▶ INSTRUCTIONS TO FOLLOW
Copy out all the lines of the data that hold the word "Authors".

▶ DATA SUPPLIED

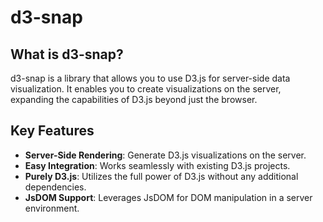 # d3-snap

## What is d3-snap?

d3-snap is a library that allows you to use D3.js for server-side data visualization. It enables you to create visualizations on the server, expanding the capabilities of D3.js beyond just the browser.

## Key Features

- **Server-Side Rendering**: Generate D3.js visualizations on the server.
- **Easy Integration**: Works seamlessly with existing D3.js projects.
- **Purely D3.js**: Utilizes the full power of D3.js without any additional dependencies.
- **JsDOM Support**: Leverages JsDOM for DOM manipulation in a server environment.

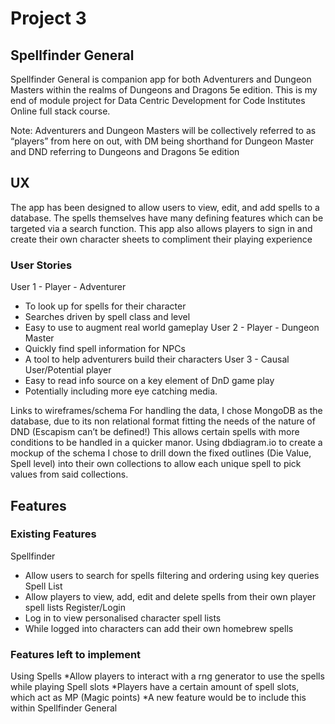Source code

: # Project 3

## Spellfinder General

Spellfinder General is companion app for both Adventurers and Dungeon Masters within the realms of Dungeons and Dragons 5e edition. This is my end of module project for Data Centric Development for Code Institutes Online full stack course.

Note:  Adventurers and Dungeon Masters will be collectively referred to as “players” from here on out, with DM being shorthand for Dungeon Master and DND referring to Dungeons and Dragons 5e edition

## UX
The app has been designed to allow users to view, edit, and add spells to a database. The spells themselves have many defining features which can be targeted via a search function. This app also allows players to sign in and create their own character sheets to compliment their playing experience 

### User Stories
User 1 - Player - Adventurer 
* To look up for spells for their character 
* Searches driven by spell class and level
* Easy to use to augment real world gameplay
User 2 - Player - Dungeon Master 
* Quickly find spell information for NPCs
* A tool to help adventurers build their characters
User 3 - Causal User/Potential player
* Easy to read info source on a key element of DnD game play
* Potentially including more eye catching media.

Links to wireframes/schema
For handling the data, I chose MongoDB as the database, due to its non relational format fitting the needs of the nature of DND (Escapism can’t be defined!) This allows certain spells with more conditions to be handled in a quicker manor. Using dbdiagram.io to create a mockup of the schema I chose to drill down the fixed outlines (Die Value, Spell level) into their own collections to allow each unique spell to pick values from said collections.

## Features
### Existing Features

Spellfinder
* Allow users to search for spells filtering and ordering using key queries
Spell List
* Allow players to view, add, edit and delete spells from their own player spell lists
Register/Login
* Log in to view personalised character  spell lists
* While logged into characters can add their own homebrew spells

### Features left to implement 
Using Spells
*Allow players to interact with a rng generator to use the spells while playing
Spell slots
*Players have a certain amount of spell slots, which act as MP (Magic points)
*A new feature would be to include this within Spellfinder General
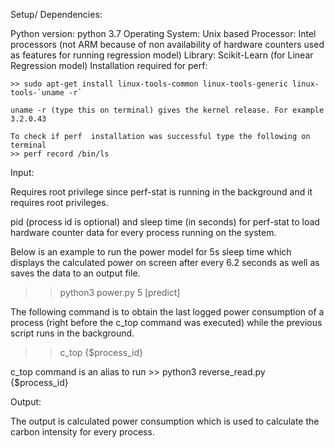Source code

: Setup/ Dependencies:

Python version: python 3.7
Operating System: Unix based
Processor: Intel processors (not ARM because of non availability of hardware counters used as features for running regression model)
Library: Scikit-Learn (for Linear Regression model)
Installation required for perf:

	>> sudo apt-get install linux-tools-common linux-tools-generic linux-tools-`uname -r`

	uname -r (type this on terminal) gives the kernel release. For example 3.2.0.43 

	To check if perf  installation was successful type the following on terminal
	>> perf record /bin/ls

Input:

Requires root privilege since perf-stat is running in the background and it requires root privileges.

pid (process id is optional) and sleep time (in seconds) for perf-stat to load hardware counter data for every process running on the system.

Below is an example to run the power model for 5s sleep time which displays the calculated power on screen after every 6.2 seconds as well as saves the data to an output file.

>>python3  power.py 5 [predict]

The following command is to obtain the last logged power consumption of a process (right before the c_top command was executed) while the previous script runs in the background.

>>c_top {$process_id}

c_top command is an alias to run >> python3 reverse_read.py {$process_id} 

Output:

The output is calculated power consumption which is used to calculate the carbon intensity for every process.
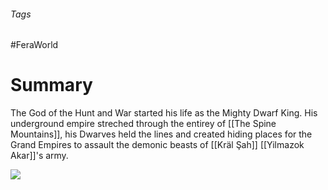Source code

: ###### Tags

#FeraWorld

# Summary

The God of the Hunt and War started his life as the Mighty Dwarf King. His underground empire streched through the entirey of  [[The Spine Mountains]], his Dwarves held the lines and created hiding places for the Grand Empires to assault the demonic beasts of [[Kräl Şah]] [[Yilmazok Akar]]'s army.  

![](Bodar.jpg)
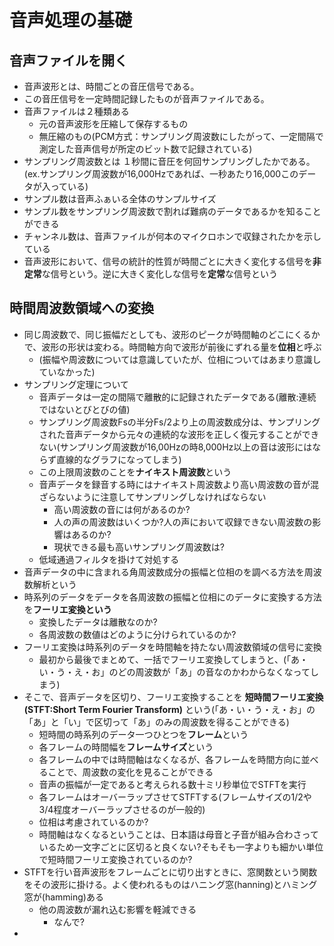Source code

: # 音声処理の基礎
## 音声ファイルを開く
- 音声波形とは、時間ごとの音圧信号である。
- この音圧信号を一定時間記録したものが音声ファイルである。
- 音声ファイルは２種類ある
  - 元の音声波形を圧縮して保存するもの
  - 無圧縮のもの(PCM方式：サンプリング周波数にしたがって、一定間隔で測定した音声信号が所定のビット数で記録されている)
- サンプリング周波数とは １秒間に音圧を何回サンプリングしたかである。(ex.サンプリング周波数が16,000Hzであれば、一秒あたり16,000このデータが入っている)
- サンプル数は音声ふぁいる全体のサンプルサイズ
- サンプル数をサンプリング周波数で割れば難病のデータであるかを知ることができる
- チャンネル数は、音声ファイルが何本のマイクロホンで収録されたかを示している
- 音声波形において、信号の統計的性質が時間ごとに大きく変化する信号を**非定常**な信号という。逆に大きく変化しな信号を**定常**な信号という


## 時間周波数領域への変換
- 同じ周波数で、同じ振幅だとしても、波形のピークが時間軸のどこにくるかで、波形の形状は変わる。時間軸方向で波形が前後にずれる量を**位相**と呼ぶ
  - (振幅や周波数については意識していたが、位相についてはあまり意識していなかった)
- サンプリング定理について
  - 音声データは一定の間隔で離散的に記録されたデータである(離散:連続ではないとびとびの値)
  - サンプリング周波数Fsの半分Fs/2より上の周波数成分は、サンプリングされた音声データから元々の連続的な波形を正しく復元することができない(サンプリング周波数が16,00Hzの時8,000Hz以上の音は波形にはならず直線的なグラフになってしまう)
  - この上限周波数のことを**ナイキスト周波数**という
  - 音声データを録音する時にはナイキスト周波数より高い周波数の音が混ざらないように注意してサンプリングしなければならない
    - 高い周波数の音には何があるのか?
    - 人の声の周波数はいくつか?人の声において収録できない周波数の影響はあるのか?
    - 現状できる最も高いサンプリング周波数は?
  - 低域通過フィルタを掛けて対処する
- 音声データの中に含まれる角周波数成分の振幅と位相のを調べる方法を周波数解析という
- 時系列のデータをデータを各周波数の振幅と位相にのデータに変換する方法を**フーリエ変換という**
  - 変換したデータは離散なのか?
  - 各周波数の数値はどのように分けられているのか? 
- フーリエ変換は時系列のデータを時間軸を持たない周波数領域の信号に変換
  - 最初から最後でまとめて、一括でフーリエ変換してしまうと、(「あ・い・う・え・お」のどの周波数が「あ」の音なのかわからなくなってしまう)
- そこで、音声データを区切り、フーリエ変換することを **短時間フーリエ変換(STFT:Short Term Fourier Transform)** という(「あ・い・う・え・お」の「あ」と「い」で区切って「あ」のみの周波数を得ることができる)
  - 短時間の時系列のデータ一つひとつを**フレーム**という
  - 各フレームの時間幅を**フレームサイズ**という
  - 各フレームの中では時間軸はなくなるが、各フレームを時間方向に並べることで、周波数の変化を見ることができる
  - 音声の振幅が一定であると考えられる数十ミリ秒単位でSTFTを実行
  - 各フレームはオーバーラップさせてSTFTする(フレームサイズの1/2や3/4程度オーバーラップさせるのが一般的)
  - 位相は考慮されているのか?
  - 時間軸はなくなるということは、日本語は母音と子音が組み合わさっているため一文字ごとに区切ると良くない?そもそも一字よりも細かい単位で短時間フーリエ変換されているのか?
- STFTを行い音声波形をフレームごとに切り出すときに、窓関数という関数をその波形に掛ける。よく使われるものはハニング窓(hanning)とハミング窓が(hamming)ある
  - 他の周波数が漏れ込む影響を軽減できる
    - なんで?
-  

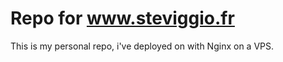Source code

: <h1> Repo for <a href="https://www.steviggio.fr">www.steviggio.fr </a> </h1>

This is my personal repo, i've deployed on with Nginx on a VPS.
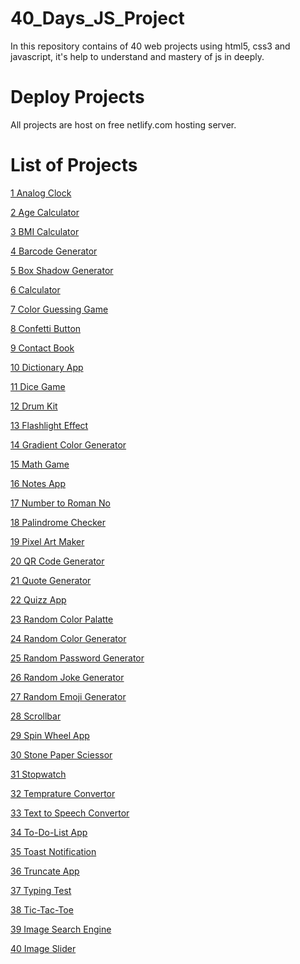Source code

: # 40_Days_JS_Project

In this repository contains of 40 web projects using html5, css3 and javascript, it's help to understand and mastery of js in deeply.

# Deploy Projects

All projects are host on free netlify.com hosting server.

# List of Projects

[1 Analog Clock]()

[2 Age Calculator]()

[3 BMI Calculator]()

[4 Barcode Generator]()

[5 Box Shadow Generator]()

[6 Calculator]()

[7 Color Guessing Game]()

[8 Confetti Button]()

[9 Contact Book]()

[10 Dictionary App]()

[11 Dice Game]()

[12 Drum Kit]()

[13 Flashlight Effect]()

[14 Gradient Color Generator]()

[15 Math Game]()

[16 Notes App]()

[17 Number to Roman No]()

[18 Palindrome Checker]()

[19 Pixel Art Maker]()

[20 QR Code Generator]()

[21 Quote Generator]()

[22 Quizz App]()

[23 Random Color Palatte]()

[24 Random Color Generator]()

[25 Random Password Generator]()

[26 Random Joke Generator]()

[27 Random Emoji Generator]()

[28 Scrollbar]()

[29 Spin Wheel App]()

[30 Stone Paper Sciessor]()

[31 Stopwatch]()

[32 Temprature Convertor]()

[33 Text to Speech Convertor]()

[34 To-Do-List App]()

[35 Toast Notification]()

[36 Truncate App]()

[37 Typing Test]()

[38 Tic-Tac-Toe]()

[39 Image Search Engine]()

[40 Image Slider]()
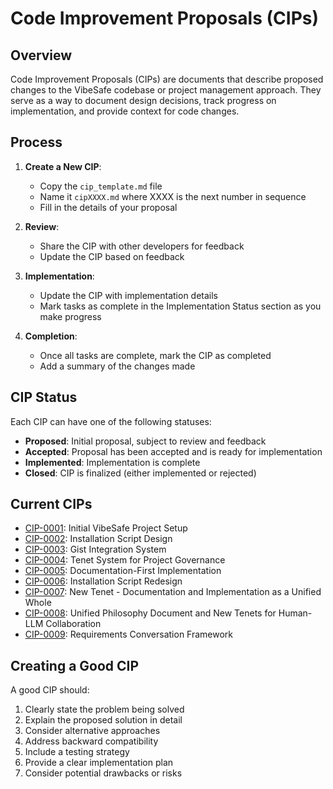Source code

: # Code Improvement Proposals (CIPs)

## Overview

Code Improvement Proposals (CIPs) are documents that describe proposed changes to the VibeSafe codebase or project management approach. They serve as a way to document design decisions, track progress on implementation, and provide context for code changes.

## Process

1. **Create a New CIP**:
   - Copy the `cip_template.md` file
   - Name it `cipXXXX.md` where XXXX is the next number in sequence
   - Fill in the details of your proposal

2. **Review**:
   - Share the CIP with other developers for feedback
   - Update the CIP based on feedback

3. **Implementation**:
   - Update the CIP with implementation details
   - Mark tasks as complete in the Implementation Status section as you make progress

4. **Completion**:
   - Once all tasks are complete, mark the CIP as completed
   - Add a summary of the changes made

## CIP Status

Each CIP can have one of the following statuses:

- **Proposed**: Initial proposal, subject to review and feedback
- **Accepted**: Proposal has been accepted and is ready for implementation
- **Implemented**: Implementation is complete
- **Closed**: CIP is finalized (either implemented or rejected)

## Current CIPs

- [CIP-0001](./cip0001.md): Initial VibeSafe Project Setup
- [CIP-0002](./cip0002.md): Installation Script Design
- [CIP-0003](./cip0003.md): Gist Integration System
- [CIP-0004](./cip0004.md): Tenet System for Project Governance
- [CIP-0005](./cip0005.md): Documentation-First Implementation
- [CIP-0006](./cip0006.md): Installation Script Redesign
- [CIP-0007](./cip0007.md): New Tenet - Documentation and Implementation as a Unified Whole
- [CIP-0008](./cip0008.md): Unified Philosophy Document and New Tenets for Human-LLM Collaboration
- [CIP-0009](./cip0009.md): Requirements Conversation Framework

## Creating a Good CIP

A good CIP should:

1. Clearly state the problem being solved
2. Explain the proposed solution in detail
3. Consider alternative approaches
4. Address backward compatibility
5. Include a testing strategy
6. Provide a clear implementation plan
7. Consider potential drawbacks or risks 
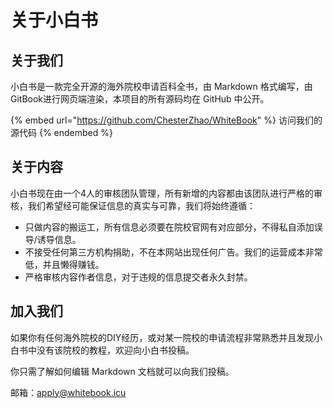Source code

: # 关于小白书

## 关于我们

小白书是一款完全开源的海外院校申请百科全书，由 Markdown  格式编写，由 GitBook进行网页端渲染，本项目的所有源码均在  GitHub 中公开。

{% embed url="https://github.com/ChesterZhao/WhiteBook" %}
访问我们的源代码
{% endembed %}

## 关于内容

小白书现在由一个4人的审核团队管理，所有新增的内容都由该团队进行严格的审核，我们希望经可能保证信息的真实与可靠，我们将始终遵循：

* 只做内容的搬运工，所有信息必须要在院校官网有对应部分，不得私自添加误导/诱导信息。
* 不接受任何第三方机构捐助，不在本网站出现任何广告。我们的运营成本非常低，并且懒得赚钱。
* 严格审核内容作者信息，对于违规的信息提交者永久封禁。

## 加入我们

如果你有任何海外院校的DIY经历，或对某一院校的申请流程非常熟悉并且发现小白书中没有该院校的教程，欢迎向小白书投稿。

你只需了解如何编辑 Markdown 文档就可以向我们投稿。

邮箱：apply@whitebook.icu

&#x20;

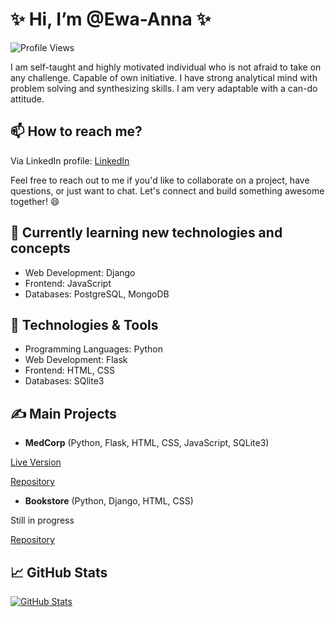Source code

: # ✨ Hi, I’m @Ewa-Anna ✨

![Profile Views](https://komarev.com/ghpvc/?username=Ewa-Anna&color=brightgreen)

I am self-taught and highly motivated individual who is not afraid to take on any challenge. Capable of own initiative. I have strong analytical mind with problem solving and synthesizing skills. I am very adaptable with a can-do attitude.

## 📫 How to reach me? 

Via LinkedIn profile: [LinkedIn](https://www.linkedin.com/in/ewa-kucala/)

Feel free to reach out to me if you'd like to collaborate on a project, have questions, or just want to chat. Let's connect and build something awesome together! 😄

## 📖 Currently learning new technologies and concepts
- Web Development: Django
- Frontend: JavaScript
- Databases: PostgreSQL, MongoDB
 
## 🔧 Technologies & Tools
- Programming Languages: Python
- Web Development: Flask
- Frontend: HTML, CSS
- Databases: SQlite3

## ✍️ Main Projects
- **MedCorp** (Python, Flask, HTML, CSS, JavaScript, SQLite3)
  
[Live Version](https://medcorp.onrender.com/)

[Repository](https://github.com/Ewa-Anna/MedCorp)
- **Bookstore** (Python, Django, HTML, CSS)
  
Still in progress

[Repository](https://github.com/Ewa-Anna/Bookstore)
  
## 📈 GitHub Stats

[![GitHub Stats](https://github-readme-stats.vercel.app/api?username=Ewa-Anna&show_icons=true&theme=dracula)](https://github.com/anuraghazra/github-readme-stats)
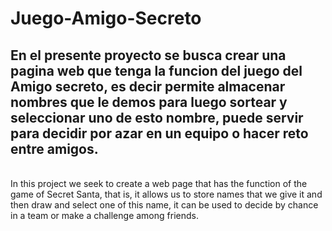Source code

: # Juego-Amigo-Secreto
<h2>En el presente proyecto se busca crear una pagina web que tenga la funcion del juego del Amigo secreto, es decir permite almacenar nombres que le demos para luego sortear y seleccionar uno de esto nombre, puede servir para decidir por azar en un equipo o hacer reto entre amigos.</h2><br>
In this project we seek to create a web page that has the function of the game of Secret Santa, that is, it allows us to store names that we give it and then draw and select one of this name, it can be used to decide by chance in a team or make a challenge among friends.

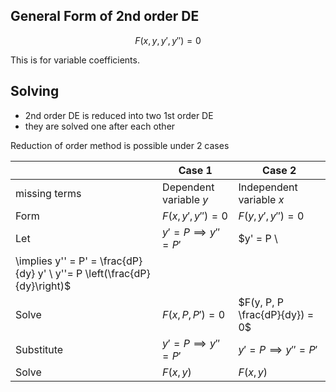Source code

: ## General Form of 2nd order DE

$$
F(x, y, y', y'') = 0
$$

This is for variable coefficients.

## Solving

- 2nd order DE is reduced into two 1st order DE
- they are solved one after each other

Reduction of order method is possible under 2 cases

|               | Case 1                     | Case 2                                                       |
| ------------- | -------------------------- | ------------------------------------------------------------ |
| missing terms | Dependent variable $y$     | Independent variable $x$                                     |
| Form          | $F(x, y', y'') = 0$        | $F(y, y', y'') = 0$                                          |
| Let           | $y' = P \implies y'' = P'$ | $y' = P \\
\implies y'' = P' = \frac{dP}{dy} y' \\ y''= P \left(\frac{dP}{dy}\right)$ |
| Solve         | $F(x, P, P') = 0$          | $F(y, P, P \frac{dP}{dy}) = 0$                               |
| Substitute    | $y' = P \implies y'' = P'$ | $y' = P \implies y'' = P'$                                   |
| Solve         | $F(x, y)$                  | $F(x, y)$                                                    |
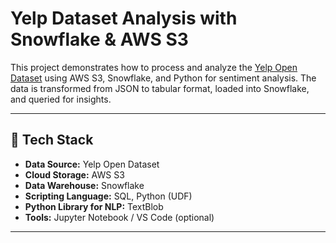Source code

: # Yelp Dataset Analysis with Snowflake & AWS S3

This project demonstrates how to process and analyze the [Yelp Open Dataset](https://business.yelp.com/data/resources/open-dataset/) using AWS S3, Snowflake, and Python for sentiment analysis. The data is transformed from JSON to tabular format, loaded into Snowflake, and queried for insights.

---

## 🚀 Tech Stack

- **Data Source:** Yelp Open Dataset
- **Cloud Storage:** AWS S3
- **Data Warehouse:** Snowflake
- **Scripting Language:** SQL, Python (UDF)
- **Python Library for NLP:** TextBlob
- **Tools:** Jupyter Notebook / VS Code (optional)

---

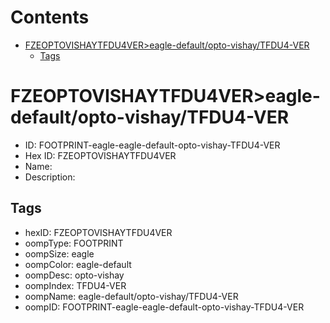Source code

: 



Contents
========

* [FZEOPTOVISHAYTFDU4VER>eagle-default/opto-vishay/TFDU4-VER](#fzeoptovishaytfdu4vereagle-defaultopto-vishaytfdu4-ver)
	* [Tags](#tags)

# FZEOPTOVISHAYTFDU4VER>eagle-default/opto-vishay/TFDU4-VER

- ID: FOOTPRINT-eagle-eagle-default-opto-vishay-TFDU4-VER
- Hex ID: FZEOPTOVISHAYTFDU4VER
- Name: 
- Description: 

## Tags

- hexID: FZEOPTOVISHAYTFDU4VER
- oompType: FOOTPRINT
- oompSize: eagle
- oompColor: eagle-default
- oompDesc: opto-vishay
- oompIndex: TFDU4-VER
- oompName: eagle-default/opto-vishay/TFDU4-VER
- oompID: FOOTPRINT-eagle-eagle-default-opto-vishay-TFDU4-VER

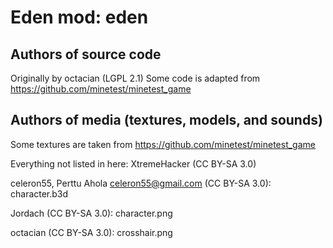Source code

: Eden mod: eden
================

Authors of source code
----------------------
Originally by octacian (LGPL 2.1)
Some code is adapted from https://github.com/minetest/minetest_game

Authors of media (textures, models, and sounds)
-----------------------------------------------
Some textures are taken from https://github.com/minetest/minetest_game

Everything not listed in here:
XtremeHacker (CC BY-SA 3.0)

celeron55, Perttu Ahola <celeron55@gmail.com> (CC BY-SA 3.0):
  character.b3d

Jordach (CC BY-SA 3.0):
  character.png

octacian (CC BY-SA 3.0):
  crosshair.png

▶ ANSWER FOR THIS EXERCISE
Authors of source code
Authors of media (textures, models, and sounds)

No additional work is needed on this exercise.